- **What the task requires**
Examine the records and identify each line that includes the string "งโครงสร". Copy those lines.
*** Opening of Data for processing ***
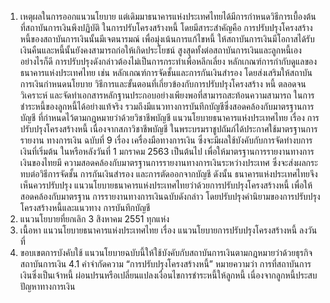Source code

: 1. เหตุผลในการออกแนวนโยบาย
แต่เดิมมาธนาคารแห่งประเทศไทยได้มีการกำหนดวิธีการเบื้องต้นที่สถาบันการเงินพึงปฏิบัติ
ในการปรับโครงสร้างหนี้ โดยมีสาระสำคัญคือ การปรับปรุงโครงสร้างหนี้ของสถาบันการเงินนั้นมีเจตนารมณ์
เพื่อมุ่งเน้นการแก้ไขหนี้ ให้สถาบันการเงินมีโอกาสได้รับเงินคืนและหนี้นั้นยังคงสามารถก่อให้เกิดประโยชน์
สูงสุดทั้งต่อสถาบันการเงินและลูกหนี้เอง อย่างไรก็ดี การปรับปรุงดังกล่าวต้องไม่เป็นการกระทำเพื่อหลีกเลี่ยง
หลักเกณฑ์การกำกับดูแลของธนาคารแห่งประเทศไทย เช่น หลักเกณฑ์การจัดชั้นและการกันเงินสำรอง
โดยส่งเสริมให้สถาบันการเงินกำหนดนโยบาย วิธีการและขั้นตอนที่เกี่ยวข้องกับการปรับปรุงโครงสร้าง
หนี้ ตลอดจนวิเคราะห์ และจัดทำเอกสารหลักฐานประกอบอย่างเพียงพอที่สามารถสะท้อนความสามารถ
ในการชำระหนี้ของลูกหนี้ได้อย่างแท้จริง รวมถึงมีแนวทางการบันทึกบัญชีซึ่งสอดคล้องกับมาตรฐานการบัญชี
ที่กําหนดไว้ตามกฎหมายว่าด้วยวิชาชีพบัญชี
แนวนโยบายธนาคารแห่งประเทศไทย
เรื่อง การปรับปรุงโครงสร้างหนี้
เนื่องจากสภาวิชาชีพบัญชี ในพระบรมราชูปถัมภ์ได้ประกาศใช้มาตรฐานการรายงาน
ทางการเงิน ฉบับที่ 9 เรื่อง เครื่องมือทางการเงิน ซึ่งจะมีผลใช้บังคับกับการจัดทำงบการเงินที่เริ่มต้น
ในหรือหลังวันที่ 1 มกราคม 2563 เป็นต้นไป เพื่อให้มาตรฐานการรายงานทางการเงินของไทยมี
ความสอดคล้องกับมาตรฐานการรายงานทางการเงินระหว่างประเทศ ซึ่งจะส่งผลกระทบต่อวิธีการจัดชั้น
การกันเงินสำรอง และการตัดออกจากบัญชี ดังนั้น ธนาคารแห่งประเทศไทยจึงเห็นควรปรับปรุง
แนวนโยบายธนาคารแห่งประเทศไทยว่าด้วยการปรับปรุงโครงสร้างหนี้ เพื่อให้สอดคล้องกับมาตรฐาน
การรายงานทางการเงินฉบับดังกล่าว โดยปรับปรุงคำนิยามของการปรับปรุงโครงสร้างหนี้และแนวทาง
การบันทึกบัญชี
2. แนวนโยบายที่ยกเลิก
3 สิงหาคม 2551
ทุกแห่ง
4. เนื้อหา
แนวนโยบายธนาคารแห่งประเทศไทย เรื่อง แนวนโยบายการปรับปรุงโครงสร้างหนี้ ลงวันที่
3. ขอบเขตการบังคับใช้
แนวนโยบายฉบับนี้ให้ใช้บังคับกับสถาบันการเงินตามกฎหมายว่าด้วยธุรกิจสถาบันการเงิน
4.1 คำจำกัดความ
“การปรับปรุงโครงสร้างหนี้” หมายความว่า การที่สถาบันการเงินซึ่งเป็นเจ้าหนี้
ผ่อนปรนหรือเปลี่ยนแปลงเงื่อนไขการชำระหนี้ให้ลูกหนี้ เนื่องจากลูกหนี้ประสบปัญหาทางการเงิน
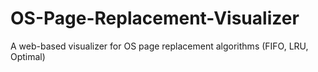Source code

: # OS-Page-Replacement-Visualizer
A web-based visualizer for OS page replacement algorithms (FIFO, LRU, Optimal)

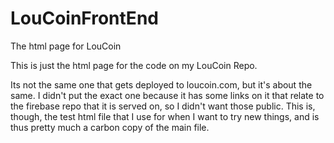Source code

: # LouCoinFrontEnd
The html page for LouCoin

This is just the html page for the code on my LouCoin Repo.

Its not the same one that gets deployed to loucoin.com, but it's about the same. I didn't put the exact one because it has some links on it that relate to the firebase repo that it is served on, so I didn't want those public. This is, though, the test html file that I use for when I want to try new things, and is thus pretty much a carbon copy of the main file.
*** Close of Data for processing ***
- **Output of the task**
ในการปรับโครงสร้างหนี้ โดยมีสาระสำคัญคือ การปรับปรุงโครงสร้างหนี้ของสถาบันการเงินนั้นมีเจตนารมณ์
โดยส่งเสริมให้สถาบันการเงินกำหนดนโยบาย วิธีการและขั้นตอนที่เกี่ยวข้องกับการปรับปรุงโครงสร้าง
เรื่อง การปรับปรุงโครงสร้างหนี้
แนวนโยบายธนาคารแห่งประเทศไทยว่าด้วยการปรับปรุงโครงสร้างหนี้ เพื่อให้สอดคล้องกับมาตรฐาน
การรายงานทางการเงินฉบับดังกล่าว โดยปรับปรุงคำนิยามของการปรับปรุงโครงสร้างหนี้และแนวทาง
แนวนโยบายธนาคารแห่งประเทศไทย เรื่อง แนวนโยบายการปรับปรุงโครงสร้างหนี้ ลงวันที่
“การปรับปรุงโครงสร้างหนี้” หมายความว่า การที่สถาบันการเงินซึ่งเป็นเจ้าหนี้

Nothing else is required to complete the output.